Il y a des chercheurs en sciences sociales dont le sujet d'étude concerne ces nouvelles manières de se rencontrer. Le domaine est riche et vaste, et c'est une opportunité exceptionnelle pour comprendre certains aspects de notre personnalité. La somme de données disponibles doit être gigantesque et mondiale. Tous ces gens de tant d'horizons qui donnent leur vision d'eux-même, cela doit être un matériau riche.
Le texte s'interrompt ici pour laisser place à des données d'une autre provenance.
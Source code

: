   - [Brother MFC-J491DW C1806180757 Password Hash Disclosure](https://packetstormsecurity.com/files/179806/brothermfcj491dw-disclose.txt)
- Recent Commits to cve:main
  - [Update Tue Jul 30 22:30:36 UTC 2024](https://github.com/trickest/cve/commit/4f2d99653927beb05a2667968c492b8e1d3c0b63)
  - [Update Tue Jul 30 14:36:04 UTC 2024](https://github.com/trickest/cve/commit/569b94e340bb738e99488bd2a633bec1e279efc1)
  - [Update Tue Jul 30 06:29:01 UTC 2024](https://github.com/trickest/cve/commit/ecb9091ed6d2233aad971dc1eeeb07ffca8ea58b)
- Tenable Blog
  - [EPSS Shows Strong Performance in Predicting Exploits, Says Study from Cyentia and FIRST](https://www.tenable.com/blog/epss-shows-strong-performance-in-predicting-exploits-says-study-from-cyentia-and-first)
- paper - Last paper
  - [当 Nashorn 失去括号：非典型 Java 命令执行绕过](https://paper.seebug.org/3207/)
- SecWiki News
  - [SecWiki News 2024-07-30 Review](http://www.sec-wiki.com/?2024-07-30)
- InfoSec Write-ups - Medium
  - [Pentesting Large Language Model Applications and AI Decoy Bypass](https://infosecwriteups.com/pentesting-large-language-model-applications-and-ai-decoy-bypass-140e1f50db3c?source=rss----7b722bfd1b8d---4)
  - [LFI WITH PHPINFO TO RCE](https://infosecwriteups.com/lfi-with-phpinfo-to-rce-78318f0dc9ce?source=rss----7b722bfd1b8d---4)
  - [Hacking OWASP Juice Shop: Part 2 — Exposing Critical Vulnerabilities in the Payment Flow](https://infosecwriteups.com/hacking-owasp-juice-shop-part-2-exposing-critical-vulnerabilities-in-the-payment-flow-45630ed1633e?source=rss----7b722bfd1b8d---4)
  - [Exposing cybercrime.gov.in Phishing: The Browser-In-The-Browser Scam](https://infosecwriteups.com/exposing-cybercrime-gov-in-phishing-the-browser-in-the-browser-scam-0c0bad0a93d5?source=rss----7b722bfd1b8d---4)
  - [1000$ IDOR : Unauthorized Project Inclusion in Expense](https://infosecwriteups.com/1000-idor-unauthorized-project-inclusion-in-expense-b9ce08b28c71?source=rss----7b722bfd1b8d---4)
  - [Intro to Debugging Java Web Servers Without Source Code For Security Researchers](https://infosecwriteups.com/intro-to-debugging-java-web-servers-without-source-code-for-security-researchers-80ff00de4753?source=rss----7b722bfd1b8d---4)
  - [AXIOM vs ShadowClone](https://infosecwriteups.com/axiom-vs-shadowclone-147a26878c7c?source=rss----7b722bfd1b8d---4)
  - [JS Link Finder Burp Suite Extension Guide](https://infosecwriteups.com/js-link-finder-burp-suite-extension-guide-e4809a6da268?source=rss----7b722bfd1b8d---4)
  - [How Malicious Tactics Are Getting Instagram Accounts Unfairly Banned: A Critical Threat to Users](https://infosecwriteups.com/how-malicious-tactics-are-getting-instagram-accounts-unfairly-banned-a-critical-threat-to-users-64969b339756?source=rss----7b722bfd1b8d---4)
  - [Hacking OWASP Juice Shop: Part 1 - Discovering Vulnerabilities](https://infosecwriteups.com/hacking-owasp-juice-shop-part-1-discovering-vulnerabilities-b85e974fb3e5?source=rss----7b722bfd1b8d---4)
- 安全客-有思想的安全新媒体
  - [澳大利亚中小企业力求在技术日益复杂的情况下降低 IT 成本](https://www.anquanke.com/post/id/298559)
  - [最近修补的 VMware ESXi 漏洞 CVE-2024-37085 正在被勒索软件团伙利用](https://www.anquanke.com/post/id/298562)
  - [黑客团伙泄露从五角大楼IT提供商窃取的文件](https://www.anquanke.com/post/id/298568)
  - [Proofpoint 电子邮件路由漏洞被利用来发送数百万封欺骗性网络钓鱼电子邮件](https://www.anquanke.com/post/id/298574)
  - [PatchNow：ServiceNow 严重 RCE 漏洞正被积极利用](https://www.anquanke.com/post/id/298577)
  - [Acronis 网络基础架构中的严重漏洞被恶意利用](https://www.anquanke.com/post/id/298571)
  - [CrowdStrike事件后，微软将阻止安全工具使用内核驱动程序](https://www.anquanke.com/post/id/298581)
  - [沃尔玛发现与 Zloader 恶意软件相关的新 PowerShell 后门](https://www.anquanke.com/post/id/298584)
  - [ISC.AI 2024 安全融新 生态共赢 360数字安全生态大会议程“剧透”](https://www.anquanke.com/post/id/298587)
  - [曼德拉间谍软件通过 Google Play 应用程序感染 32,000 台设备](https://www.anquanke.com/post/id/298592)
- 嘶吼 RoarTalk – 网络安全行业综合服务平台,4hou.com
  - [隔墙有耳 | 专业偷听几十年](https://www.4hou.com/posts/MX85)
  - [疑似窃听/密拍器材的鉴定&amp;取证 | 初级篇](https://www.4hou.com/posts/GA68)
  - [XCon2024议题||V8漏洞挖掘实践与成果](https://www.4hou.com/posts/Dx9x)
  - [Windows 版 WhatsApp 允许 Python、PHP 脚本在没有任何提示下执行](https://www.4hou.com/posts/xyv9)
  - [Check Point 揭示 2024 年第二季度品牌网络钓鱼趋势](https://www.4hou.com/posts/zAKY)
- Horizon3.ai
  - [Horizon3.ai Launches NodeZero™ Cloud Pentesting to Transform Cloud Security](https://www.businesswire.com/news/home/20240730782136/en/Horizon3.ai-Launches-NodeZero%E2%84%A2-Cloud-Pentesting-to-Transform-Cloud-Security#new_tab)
"Bon. Je suppose donc que la suivante est un pur fake ?
– Attends.
– Regarde, ses photos viennent clairement d’une séance de pose, elle a écrit sa bio en cyrillique, il n’y a que des beaux paysages, avec des photos cheveux au vent. On a sa story Insta, ça coche toutes les cases pour être un fake.
– Attends.
– Attends quoi ? C’est tout vu, c’est un fake. Qu’est-ce que tu fais ?
– Je déchiffre.
– Tu déchiffres quoi ? C’est du cyrillique !
– Justement, je ne lis pas, je déchiffre.
– Tu sais lire le cyrillique ?
– Non, puisque je ne lis pas, je déchiffre : c'est pas ce que je viens de dire ? Tiens, elle est directrice marketing.
– Super. Le métier des brouteurs. Allez, next !
– Elle me plaît.
– Sérieux ? T’as vu ses photos ? C’est un fake, poteau
– Peut-être. Mais regarde : ses photos ne sont pas référencées en ligne. Et son texte ? Il y a des noms propres dedans, et ça, une IA ne l’aurait pas inventé. Ça ne colle pas avec un scam.
– Et alors ?
– Alors... elle est peut-être vraie.
– Ou peut-être que t’as envie qu’elle soit vraie."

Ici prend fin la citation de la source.